More conviction = less diversification

Finally, the role of conviction comes to the fore. "Essentially, the more convinced you are of the certainty of an expected return, the less you need to diversify.

"This is not a licence to allow an enthusiastic sales pitch to determine the constitution of your investment portfolio ? the adage 'if it looks too good to be true, it probably is' is a universal truth that should be heeded throughout.

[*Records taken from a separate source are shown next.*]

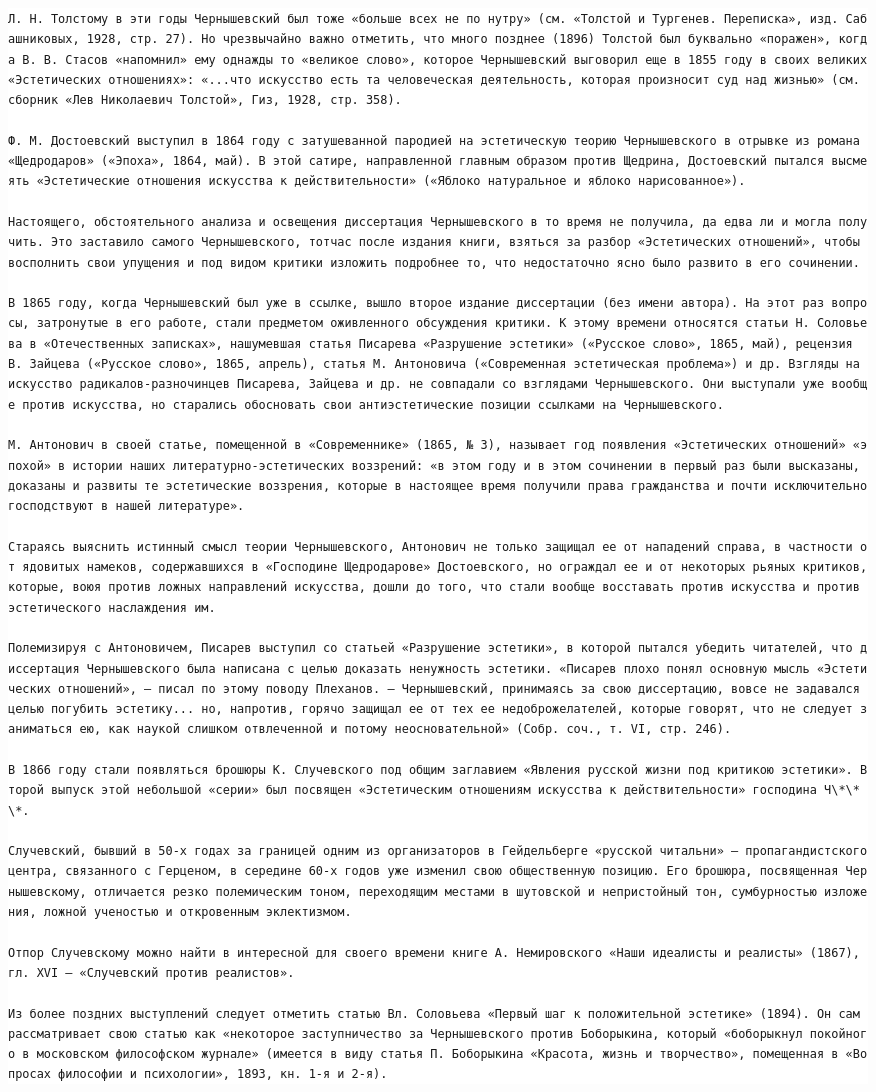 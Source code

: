     Л. Н. Толстому в эти годы Чернышевский был тоже «больше всех не по нутру» (см. «Толстой и Тургенев. Переписка», изд. Сабашниковых, 1928, стр. 27). Но чрезвычайно важно отметить, что много позднее (1896) Толстой был буквально «поражен», когда В. В. Стасов «напомнил» ему однажды то «великое слово», которое Чернышевский выговорил еще в 1855 году в своих великих «Эстетических отношениях»: «...что искусство есть та человеческая деятельность, которая произносит суд над жизнью» (см. сборник «Лев Николаевич Толстой», Гиз, 1928, стр. 358).
    
    Ф. М. Достоевский выступил в 1864 году с затушеванной пародией на эстетическую теорию Чернышевского в отрывке из романа «Щедродаров» («Эпоха», 1864, май). В этой сатире, направленной главным образом против Щедрина, Достоевский пытался высмеять «Эстетические отношения искусства к действительности» («Яблоко натуральное и яблоко нарисованное»).
    
    Настоящего, обстоятельного анализа и освещения диссертация Чернышевского в то время не получила, да едва ли и могла получить. Это заставило самого Чернышевского, тотчас после издания книги, взяться за разбор «Эстетических отношений», чтобы восполнить свои упущения и под видом критики изложить подробнее то, что недостаточно ясно было развито в его сочинении.
    
    В 1865 году, когда Чернышевский был уже в ссылке, вышло второе издание диссертации (без имени автора). На этот раз вопросы, затронутые в его работе, стали предметом оживленного обсуждения критики. К этому времени относятся статьи Н. Соловьева в «Отечественных записках», нашумевшая статья Писарева «Разрушение эстетики» («Русское слово», 1865, май), рецензия В. Зайцева («Русское слово», 1865, апрель), статья М. Антоновича («Современная эстетическая проблема») и др. Взгляды на искусство радикалов-разночинцев Писарева, Зайцева и др. не совпадали со взглядами Чернышевского. Они выступали уже вообще против искусства, но старались обосновать свои антиэстетические позиции ссылками на Чернышевского.
    
    М. Антонович в своей статье, помещенной в «Современнике» (1865, № 3), называет год появления «Эстетических отношений» «эпохой» в истории наших литературно-эстетических воззрений: «в этом году и в этом сочинении в первый раз были высказаны, доказаны и развиты те эстетические воззрения, которые в настоящее время получили права гражданства и почти исключительно господствуют в нашей литературе».
    
    Стараясь выяснить истинный смысл теории Чернышевского, Антонович не только защищал ее от нападений справа, в частности от ядовитых намеков, содержавшихся в «Господине Щедродарове» Достоевского, но ограждал ее и от некоторых рьяных критиков, которые, воюя против ложных направлений искусства, дошли до того, что стали вообще восставать против искусства и против эстетического наслаждения им.
    
    Полемизируя с Антоновичем, Писарев выступил со статьей «Разрушение эстетики», в которой пытался убедить читателей, что диссертация Чернышевского была написана с целью доказать ненужность эстетики. «Писарев плохо понял основную мысль «Эстетических отношений», — писал по этому поводу Плеханов. — Чернышевский, принимаясь за свою диссертацию, вовсе не задавался целью погубить эстетику... но, напротив, горячо защищал ее от тех ее недоброжелателей, которые говорят, что не следует заниматься ею, как наукой слишком отвлеченной и потому неосновательной» (Собр. соч., т. VI, стр. 246).
    
    В 1866 году стали появляться брошюры К. Случевского под общим заглавием «Явления русской жизни под критикою эстетики». Второй выпуск этой небольшой «серии» был посвящен «Эстетическим отношениям искусства к действительности» господина Ч\*\*\*.
    
    Случевский, бывший в 50-х годах за границей одним из организаторов в Гейдельберге «русской читальни» — пропагандистского центра, связанного с Герценом, в середине 60-х годов уже изменил свою общественную позицию. Его брошюра, посвященная Чернышевскому, отличается резко полемическим тоном, переходящим местами в шутовской и непристойный тон, сумбурностью изложения, ложной ученостью и откровенным эклектизмом.
    
    Отпор Случевскому можно найти в интересной для своего времени книге А. Немировского «Наши идеалисты и реалисты» (1867), гл. XVI — «Случевский против реалистов».
    
    Из более поздних выступлений следует отметить статью Вл. Соловьева «Первый шаг к положительной эстетике» (1894). Он сам рассматривает свою статью как «некоторое заступничество за Чернышевского против Боборыкина, который «боборыкнул покойного в московском философском журнале» (имеется в виду статья П. Боборыкина «Красота, жизнь и творчество», помещенная в «Вопросах философии и психологии», 1893, кн. 1-я и 2-я).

But it is an investment truth that a longer investment horizon or holding period actually increases certainty and hence conviction.

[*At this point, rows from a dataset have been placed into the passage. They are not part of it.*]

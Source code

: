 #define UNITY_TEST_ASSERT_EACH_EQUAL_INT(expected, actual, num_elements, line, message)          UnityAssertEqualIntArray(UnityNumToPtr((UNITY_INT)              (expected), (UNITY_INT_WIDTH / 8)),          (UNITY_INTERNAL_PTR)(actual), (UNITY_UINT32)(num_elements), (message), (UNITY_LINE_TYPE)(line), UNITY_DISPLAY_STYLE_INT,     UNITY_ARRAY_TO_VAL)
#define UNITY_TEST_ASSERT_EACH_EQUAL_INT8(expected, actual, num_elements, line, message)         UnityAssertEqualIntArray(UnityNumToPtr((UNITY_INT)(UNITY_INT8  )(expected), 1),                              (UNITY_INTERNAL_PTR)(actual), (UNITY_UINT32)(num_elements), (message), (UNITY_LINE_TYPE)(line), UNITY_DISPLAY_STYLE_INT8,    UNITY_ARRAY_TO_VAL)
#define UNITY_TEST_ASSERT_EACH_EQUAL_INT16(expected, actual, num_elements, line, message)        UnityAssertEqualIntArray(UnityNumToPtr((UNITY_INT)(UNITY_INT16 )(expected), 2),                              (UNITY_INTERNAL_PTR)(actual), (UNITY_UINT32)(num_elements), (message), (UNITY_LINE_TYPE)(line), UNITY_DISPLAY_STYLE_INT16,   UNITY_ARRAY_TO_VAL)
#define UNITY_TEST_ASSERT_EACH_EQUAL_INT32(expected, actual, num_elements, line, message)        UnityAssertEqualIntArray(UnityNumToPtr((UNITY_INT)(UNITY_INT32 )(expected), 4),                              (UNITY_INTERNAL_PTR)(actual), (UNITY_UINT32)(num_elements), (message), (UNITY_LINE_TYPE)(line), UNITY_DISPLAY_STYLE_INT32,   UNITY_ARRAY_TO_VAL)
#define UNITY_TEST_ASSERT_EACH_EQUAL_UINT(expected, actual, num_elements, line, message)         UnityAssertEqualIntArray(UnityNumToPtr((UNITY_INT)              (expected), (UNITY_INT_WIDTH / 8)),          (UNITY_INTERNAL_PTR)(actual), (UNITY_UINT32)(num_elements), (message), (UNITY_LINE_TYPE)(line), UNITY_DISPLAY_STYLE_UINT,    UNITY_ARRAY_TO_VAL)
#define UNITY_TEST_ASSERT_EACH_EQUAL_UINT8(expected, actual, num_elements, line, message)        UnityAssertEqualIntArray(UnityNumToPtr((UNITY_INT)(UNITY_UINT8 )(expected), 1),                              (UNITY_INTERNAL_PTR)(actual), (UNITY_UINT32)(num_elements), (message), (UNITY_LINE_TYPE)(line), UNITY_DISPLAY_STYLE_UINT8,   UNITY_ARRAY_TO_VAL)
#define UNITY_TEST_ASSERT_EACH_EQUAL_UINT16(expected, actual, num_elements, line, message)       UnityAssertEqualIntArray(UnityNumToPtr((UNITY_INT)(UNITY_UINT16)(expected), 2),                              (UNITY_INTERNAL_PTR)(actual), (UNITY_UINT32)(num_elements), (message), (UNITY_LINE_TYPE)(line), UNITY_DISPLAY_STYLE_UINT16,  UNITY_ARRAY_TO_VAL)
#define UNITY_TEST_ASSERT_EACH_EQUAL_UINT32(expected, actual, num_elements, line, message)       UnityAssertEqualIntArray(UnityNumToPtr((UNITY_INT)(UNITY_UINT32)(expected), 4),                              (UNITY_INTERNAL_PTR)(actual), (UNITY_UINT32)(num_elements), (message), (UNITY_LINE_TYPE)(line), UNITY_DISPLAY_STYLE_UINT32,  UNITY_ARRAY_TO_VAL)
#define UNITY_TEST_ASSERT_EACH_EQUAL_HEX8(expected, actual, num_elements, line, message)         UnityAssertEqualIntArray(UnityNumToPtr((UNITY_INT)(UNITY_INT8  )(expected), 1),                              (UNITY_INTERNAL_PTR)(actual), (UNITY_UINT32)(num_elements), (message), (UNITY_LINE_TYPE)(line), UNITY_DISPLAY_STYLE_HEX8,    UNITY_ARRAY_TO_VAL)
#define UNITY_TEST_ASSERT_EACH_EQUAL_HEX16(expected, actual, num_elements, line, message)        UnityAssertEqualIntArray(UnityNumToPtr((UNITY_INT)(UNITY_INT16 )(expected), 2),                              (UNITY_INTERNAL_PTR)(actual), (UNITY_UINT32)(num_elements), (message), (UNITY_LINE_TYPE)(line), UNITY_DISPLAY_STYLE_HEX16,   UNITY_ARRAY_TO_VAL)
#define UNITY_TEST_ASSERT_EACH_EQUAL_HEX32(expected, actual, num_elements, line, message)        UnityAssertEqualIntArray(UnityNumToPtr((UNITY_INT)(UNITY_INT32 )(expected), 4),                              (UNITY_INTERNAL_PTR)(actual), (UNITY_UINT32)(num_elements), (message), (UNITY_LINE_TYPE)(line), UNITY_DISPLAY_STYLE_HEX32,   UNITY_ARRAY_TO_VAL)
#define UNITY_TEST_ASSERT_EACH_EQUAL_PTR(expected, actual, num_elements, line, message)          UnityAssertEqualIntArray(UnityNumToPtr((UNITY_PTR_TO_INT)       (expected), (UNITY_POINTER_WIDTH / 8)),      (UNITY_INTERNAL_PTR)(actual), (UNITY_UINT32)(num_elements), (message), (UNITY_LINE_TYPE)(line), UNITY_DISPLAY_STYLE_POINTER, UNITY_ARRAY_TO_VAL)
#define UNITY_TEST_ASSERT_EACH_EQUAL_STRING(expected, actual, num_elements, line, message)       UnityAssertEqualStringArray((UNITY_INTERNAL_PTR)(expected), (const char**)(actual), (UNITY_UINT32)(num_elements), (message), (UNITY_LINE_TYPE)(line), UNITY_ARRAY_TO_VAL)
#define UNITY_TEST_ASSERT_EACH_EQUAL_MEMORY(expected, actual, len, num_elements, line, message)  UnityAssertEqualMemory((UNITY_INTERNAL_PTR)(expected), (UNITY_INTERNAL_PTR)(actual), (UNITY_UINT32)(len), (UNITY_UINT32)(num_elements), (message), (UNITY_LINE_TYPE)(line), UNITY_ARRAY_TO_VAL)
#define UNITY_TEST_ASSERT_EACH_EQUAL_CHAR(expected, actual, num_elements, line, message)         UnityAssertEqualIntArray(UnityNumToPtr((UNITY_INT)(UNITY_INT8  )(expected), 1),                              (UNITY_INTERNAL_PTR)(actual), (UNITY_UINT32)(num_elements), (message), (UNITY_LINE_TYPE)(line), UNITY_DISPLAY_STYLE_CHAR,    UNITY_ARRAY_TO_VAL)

"Risky speculation involves a short holding period and an uncertain result; investment necessitates a long holding period and a less risky, more probable result.

"Recall that diversification reduces the risk of being wrong; ergo, the more convinced you are that you are right (or the longer your holding period of a robust investment), the less your need to remove the risk of an untoward outcome."

According to West it is this last point that is often misunderstood by investors and it is the point that is often capitalised upon by the unscrupulous investment scheme provocateur. "Investors should keep in mind that the only guarantees are death and taxes ? anything else carrying that label should be regarded with circumspection.

"Time may heal all wounds but it certainly proves the merit of robust and successful investment philosophies and processes. Rather than falling prey to apparently Twainian* schemes offering riches that belie their risks, investors should put their faith in what has been tried, tested and proven," concludes West.

*"Put all your eggs in one basket ? and watch that basket!" (Mark Twain, The Tragedy of Pudd'nhead Wilson)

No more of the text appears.